En la lápida funeraria de una gran mujer puede leerse esta inscripción:
«Dios es Padre». Como si toda su vida se resumiera en esta frase, tan simple,
tan corta en palabras pero tan inmensa en significado. Descubrir que Dios es
Padre puede realmente marcar un hito y transformar por completo la historia de
cada ser humano.
Muchos creen en Dios. Pero ¿en qué Dios? ¿El todopoderoso juez, que puede
condenar una ciudad o una cultura? ¿El Dios terrible ante el que hay que
arrodillarse y someterse? ¿Un Dios inaccesible cuyos designios jamás llegaremos
a comprender? ¿Un poder que mueve el universo? ¿Es Dios una «fuerza»? ¿Una
energía bondadosa, pero impersonal y difusa?
La Biblia, con Abraham, ya nos muestra algo distinto de estas ideas: Dios
es una persona. Con él podemos dialogar, ¡incluso regatear! Dios es un tú con
quien hablar, en quien confiar y a quien pedir. Dios escucha.
Jesús da un paso más allá que el resto de su pueblo judío. Cuando sus
discípulos le piden que les enseñe a rezar, él les muestra que Dios no sólo es
«el-que-es», ser supremo, amor y sabiduría sin límites. Dios es «Padre» en el
sentido más entrañable del término. Es nuestro origen, pero también es alguien
que nos ama con entrañas de madre y padre. Alguien que comprende nuestra
humanidad, nuestras necesidades vitales, desde el hambre de pan hasta el hambre
de sentido. Es padre providente, que da lo mejor a sus hijos. Si nosotros, que
somos malos, sabemos ser buenos y generosos… ¿cuánto más lo será Dios?

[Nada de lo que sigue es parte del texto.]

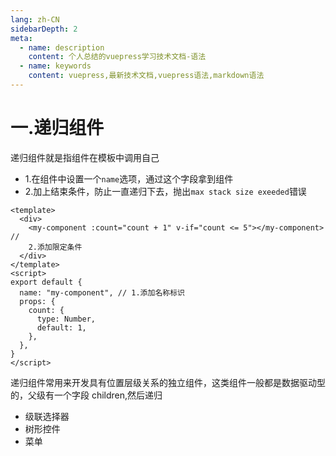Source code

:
 ```yaml
---
lang: zh-CN
sidebarDepth: 2
meta:
  - name: description
    content: 个人总结的vuepress学习技术文档-语法
  - name: keywords
    content: vuepress,最新技术文档,vuepress语法,markdown语法
---
```


# 一.递归组件

递归组件就是指组件在模板中调用自己

- 1.在组件中设置一个`name`选项，通过这个字段拿到组件
- 2.加上结束条件，防止一直递归下去，抛出`max stack size exeeded`错误

```vue
<template>
  <div>
    <my-component :count="count + 1" v-if="count <= 5"></my-component> //
    2.添加限定条件
  </div>
</template>
<script>
export default {
  name: "my-component", // 1.添加名称标识
  props: {
    count: {
      type: Number,
      default: 1,
    },
  },
}
</script>
```

递归组件常用来开发具有位置层级关系的独立组件，这类组件一般都是数据驱动型的，父级有一个字段 children,然后递归

- 级联选择器
- 树形控件
- 菜单
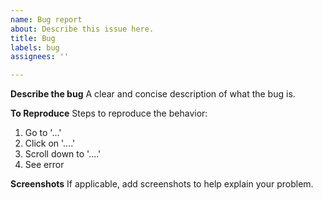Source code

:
```yaml
---
name: Bug report
about: Describe this issue here.
title: Bug
labels: bug
assignees: ''

---
```


**Describe the bug**
A clear and concise description of what the bug is.

**To Reproduce**
Steps to reproduce the behavior:
1. Go to '...'
2. Click on '....'
3. Scroll down to '....'
4. See error


**Screenshots**
If applicable, add screenshots to help explain your problem.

Los creyentes tenemos un problema: no acabamos de creer que Dios sea tan
bueno, tan amoroso, y que nos ame tan incondicionalmente. Como nosotros
juzgamos, premiamos, nos vengamos, castigamos y dosificamos nuestro amor,
creemos que Dios también lo hace. ¡Qué equivocados estamos! Cuando Dios
perdona, borra toda culpa y nos deja limpios. Cuando Dios ama, no es por
nuestro mérito sino porque él quiere. Cuando nos regala algo, no pide nada a
cambio ni nos ata con hipotecas ni deudas. Dios nos da todo cuanto necesitamos
para vivir en plenitud pero, sobre todo, se nos da a sí mismo. Nos entrega a su
Hijo, derrama sobre nosotros el Espíritu Santo. Podemos hablarle, podemos
tocarlo, podemos acogerlo como un niño, podemos comerlo en la eucaristía. ¡Qué
Dios tan asombroso el que se hace diminuto para poder entrar dentro de
nosotros! Dios es Padre. Llamémosle así, como Jesús hacía: Abba. Papá. Papá
querido. Esta es la oración más hermosa, más profunda y sanadora. Cuando ya no
nos queden fuerzas para otra cosa, sepamos alzar los ojos al cielo y pronunciar
esta sencilla palabra con la confianza de que somos escuchados: Abbá. Papá.